I know... it's been around 3 months since i last updated my blog. I'M SO SORRY! I know I don't have followers and everything but i promised myself that i will dedicately make time for blogging. It is more of an on-line diary actually but the point is, I PROMISED AND SWORE that this year, i'll make it a habit to write whatever, whenever just as long as i put an entry. Your question might be, "What the heck is your blog for anyway?" well, to answer my very own, there are a lot of reasons why i should write and blog. the following are:

1. I desperately need to improve my writing skills. In the the field that I decided to pursue involes a lot of writing papers, And If ever I decided to really pursue Law, God only knows how much we have to write just to be called ourselves as lawyers. But come to think of it if i became one... aaaahhh! MAGICAL! anyways, dayreaming aside, That's my primary reason.

2. I don't know how to express myself. Well, not that i totally don't know how but I more comfortable talking especially when it comes to "feelings". I usually talk about that stuff with my friends, sisters and cousins. However, my problem is, when i'm feeling down, depressed, confused all that sorts of feelings, I don't know how to express it... SERIOUSLY. I normally talks about positive happy moving experiences, thoughts and feelings with my loved ones and that's who Iam. If ever i feel angry about something, someone or disappointed on whatever reason, I just hold it inside me. WEIRD, i really don't know what to do next you know. I'm a self-confessed non-conformist too. I don't like people arguing around me and gets BV(bad vibes) right away! And don't make me start on how I can't stand confrontations. It's just too much for me! i'm always like "can we just forget about all this and just start apologizing and accept sorrys and offer a big warm hug for everyone!". So, this blog is sort of an OUTLET of repressed feelings and emotions. (meh ganun!)

3. I would like to reflect on how my day went. There will always be embarassing moments, triumphant story, heart breaking sceonario etc. on everybody's everyday life. Those things are always worth talking about and worth mentioning. It's what makes life more interesting and worth living.

4. I have a poor memory. This blog is not only an outlet of repressed feeling and emotions but also my personal on-line "memory keeper" that's what i'm calling it. I don't want to forget but unfortunately I do sometimes. So... this will be a very good idea! I can even reread my entries and feel like I'm experiencing and feeling it all over again. Good or bad, it'll be fine!

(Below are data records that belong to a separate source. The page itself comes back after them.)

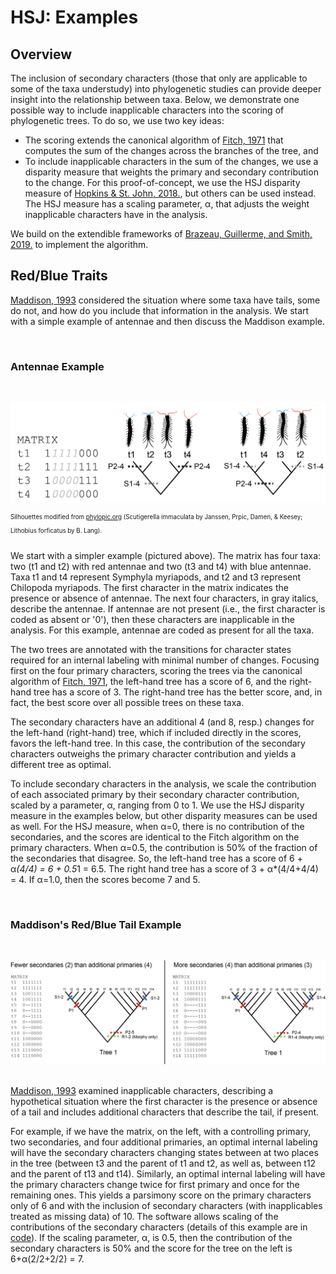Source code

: # HSJ:  Examples #

## Overview ##

The inclusion of secondary characters (those that only are applicable to some of the taxa understudy) into phylogenetic studies can provide deeper insight into the relationship between taxa.  Below, we demonstrate one possible way to include inapplicable characters into the scoring of phylogenetic trees.  To do so, we use two key ideas:

+ The scoring extends the canonical algorithm of [Fitch, 1971](https://doi.org/10.1093/sysbio/20.4.406) that computes the sum of the changes across the branches of the tree, and
+ To include inapplicable characters in the sum of the changes, we use a disparity measure that weights the primary and secondary contribution to the change.  For this proof-of-concept, we use the HSJ disparity measure of [Hopkins & St. John, 2018.](https://doi.org/10.1098/rspb.2018.1784), but others can be used instead.  The HSJ measure has a scaling parameter, &alpha;, that adjusts the weight inapplicable characters have in the analysis.  

We build on the extendible frameworks of [Brazeau, Guillerme, and Smith, 2019.](https://doi.org/10.1093/sysbio/syy083) to implement the algorithm.

## Red/Blue Traits ##

[Maddison, 1993](https://doi.org/10.1093/sysbio/42.4.576) considered the situation where some taxa have tails, some do not, and how do you include that information in the analysis.  We start with a simple example of antennae and then discuss the Maddison example.

&nbsp;

### Antennae Example ###

&nbsp;

![Image](comp_4taxaCROPPED.jpg)

<sup><sup>Silhouettes modified from [phylopic.org](http://phylopic.org) (Scutigerella immaculata by  Janssen, Prpic, Damen, & Keesey; Lithobius forficatus by B. Lang).</sup></sup>

We start with a simpler example (pictured above).  The  matrix  has four taxa: two (t1 and t2) with red antennae and two (t3 and t4) with blue antennae.  Taxa t1 and t4 represent Symphyla myriapods, and t2 and t3 represent Chilopoda myriapods. The first character in the matrix indicates the presence or absence of antennae.  The next four characters, in gray italics, describe the antennae.  If antennae are not present (i.e., the first character is coded as absent or '0'), then these characters are inapplicable in the analysis.  For this example, antennae are coded as present for all the taxa.

The two trees are annotated with the transitions for character states required for an internal labeling with minimal number of changes.  Focusing first on the four primary characters, scoring the trees via the canonical algorithm of [Fitch, 1971](https://doi.org/10.1093/sysbio/20.4.406), the left-hand tree has a score of 6, and the right-hand tree has a score of 3.  The right-hand tree has the better score, and, in fact, the best score over all possible trees on these taxa.

The secondary characters have an additional 4 (and 8, resp.) changes for the left-hand (right-hand) tree, which if included directly in the scores, favors the left-hand tree.  In this case, the contribution of the secondary characters outweighs the primary character contribution and yields a different tree as optimal.

To include secondary characters in the analysis, we scale the contribution of each associated primary by their secondary character contribution, scaled by a parameter, &alpha;, ranging from 0 to 1.  We use the HSJ disparity measure in the examples below, but other disparity measures can be used as well.  For the HSJ measure, when &alpha;=0, there is no contribution of the secondaries, and the scores are identical to the Fitch algorithm on the primary characters.  When
&alpha;=0.5, the contribution is 50% of the fraction of the secondaries that disagree.   So, the left-hand tree has a score of 6 + &alpha;*(4/4) = 6 + 0.5*1 = 6.5.  The right hand tree has a score of 3 + &alpha;*(4/4+4/4) = 4.  If &alpha;=1.0, then the scores become 7 and 5.

&nbsp;

### Maddison's Red/Blue Tail Example ###
&nbsp;

![Image](redBlueTree1.png)
&nbsp;

[Maddison, 1993](https://doi.org/10.1093/sysbio/42.4.576) examined inapplicable characters, describing a hypothetical situation where the first character is the presence or absence of a tail and includes additional characters that describe the tail, if present.  

For example, if we have the matrix, on the left, with a controlling primary, two secondaries, and four additional primaries, an optimal internal labeling will have the secondary characters changing states between at two places in the tree (between t3 and the parent of t1 and t2, as well as, between t12 and the parent of t13 and t14).  Similarly, an optimal internal labeling will have the primary characters change twice for first primary and once for the remaining ones.  This yields a parsimony score on the primary characters only of 6 and with the inclusion of secondary characters (with inapplicables treated as missing data) of 10.  The software allows scaling of the contributions of the secondary characters (details of this example are in [code](code/README.md)).  If the scaling parameter, &alpha;, is 0.5, then the contribution of the secondary characters is 50% and the score for the tree on the left is 6+&alpha;(2/2+2/2) = 7.
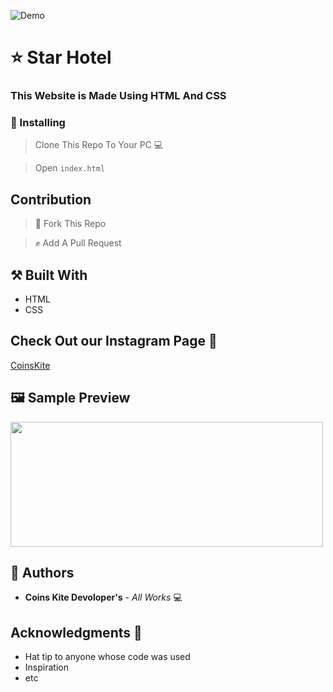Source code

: ![Demo](https://user-images.githubusercontent.com/61349423/97168262-26584700-17ae-11eb-8d30-04dd90ab9f89.png)

# ⭐ Star Hotel 

### This Website is Made Using HTML And CSS 

### 📲 Installing 

> Clone This Repo To Your PC 💻

> Open `index.html`

## Contribution

> 🍴 Fork This Repo 

> ✊ Add A Pull Request 

## ⚒️ Built With 

* HTML
* CSS

##  Check Out our Instagram Page 📃

[CoinsKite](https://instagram.com/coinskite)

## 🖼️ Sample Preview

<img src="https://user-images.githubusercontent.com/73432552/97168487-8ea72880-17ae-11eb-9fed-c3b50bb165d5.png" width="500" height="200">

## 📒 Authors 

* **Coins Kite Devoloper's** - *All Works* 💻

##  Acknowledgments 🙏

* Hat tip to anyone whose code was used
* Inspiration
* etc
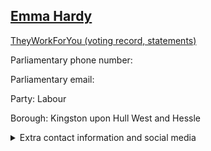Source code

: ## <a href="https://members.parliament.uk/member/4645/contact">Emma Hardy</a>

<a href="https://www.theyworkforyou.com/mp/25646/emma_hardy/kingston_upon_hull_west_and_hessle">TheyWorkForYou (voting record, statements)</a> 

Parliamentary phone number:  

Parliamentary email:  

Party: Labour 

Borough: Kingston upon Hull West and Hessle 

<details><summary>Extra contact information and social media</summary> 
<li>Website:</li>
<li>Twitter: https://twitter.com/EmmaHardyMP</li>
<li>Constituency office phone number: 01482219211</li>
<li>Constituency office email:</li>
<li>Facebook:</li>
<li>Instagram:</li>
<li>Youtube:</li>
<li>Linkedin:</li>
<li>Government department phone number:</li>
<li>Government department email:</li>
<li>Threads:</li>
<li>Party office phone number:</li>
<li>Party office email:</li>
<li>Tiktok:</li>
</details>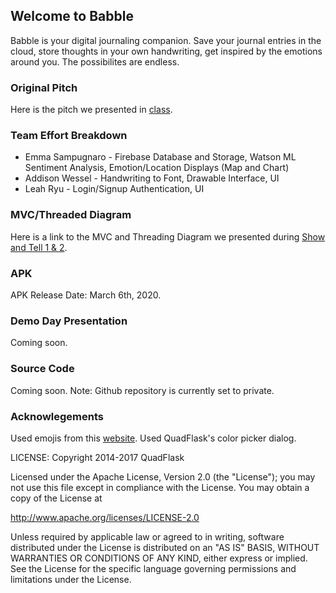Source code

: ## Welcome to Babble

Babble is your digital journaling companion. Save your journal entries in the cloud, store thoughts in your own handwriting, get inspired by the emotions around you. The possibilites are endless.

### Original Pitch
Here is the pitch we presented in [class](https://docs.google.com/presentation/d/1AgNdRpJ33MOCTNdOaCXMMCWwGBiSXf-ggASJ9gaZj_Q/edit?usp=sharing).

### Team Effort Breakdown
* Emma Sampugnaro - Firebase Database and Storage, Watson ML Sentiment Analysis, Emotion/Location Displays (Map and Chart)
* Addison Wessel - Handwriting to Font, Drawable Interface, UI
* Leah Ryu - Login/Signup Authentication, UI

### MVC/Threaded Diagram
Here is a link to the MVC and Threading Diagram we presented during [Show and Tell 1 & 2](https://docs.google.com/presentation/d/1ejdROAu_Ms1Mu4eX_bIxM7x1S3fD2zbaiAfkCbGuQMg/edit?usp=sharing).

### APK
APK Release Date: March 6th, 2020. 

### Demo Day Presentation
Coming soon.

### Source Code
Coming soon. Note: Github repository is currently set to private.

### Acknowlegements
Used emojis from this [website](https://icons8.com/icon/pack/emoji/emoji).
Used QuadFlask's color picker dialog. 

LICENSE:
Copyright 2014-2017 QuadFlask

Licensed under the Apache License, Version 2.0 (the "License");
you may not use this file except in compliance with the License.
You may obtain a copy of the License at

   http://www.apache.org/licenses/LICENSE-2.0

Unless required by applicable law or agreed to in writing, software
distributed under the License is distributed on an "AS IS" BASIS,
WITHOUT WARRANTIES OR CONDITIONS OF ANY KIND, either express or implied.
See the License for the specific language governing permissions and
limitations under the License.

I'm an extrovert but apparently, There are a lot of things I don't share with people and I want to start now. I know blogging is Fun! and Im ready to venture that kind of fun. I don't get a lot of action nowadays so this should be exciting. This entry is enough for now. I'll try updating atleast twice a week. oha? parang celebrity lang. hahaha! okay, til next time. :)

Sunday, March 14, 2010

drained mind, sore brain

HELL WEEK STARTS NOW. But... I believe there is a more suitable word for what we're going through this week.Im just not sure what it is but IT IS WORST THAN HELL FOR SURE!!!!!!! BASTA... IMBA, BV! Please Lord give US guidance. onting tiis na lang, this sucker is over, vacation na!!!!

Monday, March 8, 2010

VENT-ing


I LOOK STUPID HERE. why did i put this? well, i don't feel well. i mean not that i'm sick or anything, i just feel like... something is missing or a part of me is missing and that's the closest picture that somehow describes my feeling.
I have a lot of things to accomplish this week (academically speaking), but i'm so not in the mood, plus... why can't i stop thinking about him? OH MY GOD. I'm going mad am I? Have i done something that made him tick of? Does he decided not to come for me? OH MY. how paranoid can i get. I know i'm in no psition to feel anything like this and all but... my instinct is telling me that something is WRONG. And... my instinct is always as in most of the time correct! Why all of a sudden huh? Oh my... i feel so empty now. not just because of this shenanigan but also, the fact that i feel very pressured to decide now what my life long career would be. I mean, im just starting to discover the things that i enjoy, the things that defines me, I'm just starting out to explore the World and discover ME. Why rush parents??? did you know exactly what you're gonna do when you are 18?! I DON'T THINK SO. I know you just want what's best for me but please cut me some slack and try not to ask me ALL THE TIME WHAT I WANTED TO DO WITH MY LIFE because honestly, everything is blurred. Nothing's clear and that's what life is all about. I won't let you down though, please... just chill!
Again, for that someone, don't ever think that i'm getting tired of this. I know i told you before that i'll do my best not to get tired. and im KEEPING THAT AS A PROMISE. I will be completely honest, there came a time when i felt tired(way before our latest serious talk) I felt like i was hoping and up for nothing but another heartbreak. HOWEVER, I got a squirmy smile from you and I again saw some light. I can't even understand my own self for feeling this way about you but you know what, that's what makes me really really into you. you're such a mystery. How come you made me hooked to you. Please don't think that I'M GETTING TIRED COS I'M NOT. I just sometimes feel like... hopeless. Do remind me again from time to time why it is worth the wait cos honestly, sometimes... i don't think i can. But i'll fight! i just sincerely hope you're with me on this.

Tuesday, March 2, 2010

OH MY. im such a lying little bitch who can't keep up with her promises. and i have such a bad mouth im so sorry! i'm just so dissapointed with myself cos i swore that i'll be blogging, update this, feed my blogspot with lots of stories and you know, more. However, i wasn't able to keep it. im such a promise-breaker-loser! anyway, here i am again, trying to keep up. my last entry was last dec. 1o 2009, and today is march 3, 2010. almost 3 months. alot had happened! good ones and not so good ones. but all memorable!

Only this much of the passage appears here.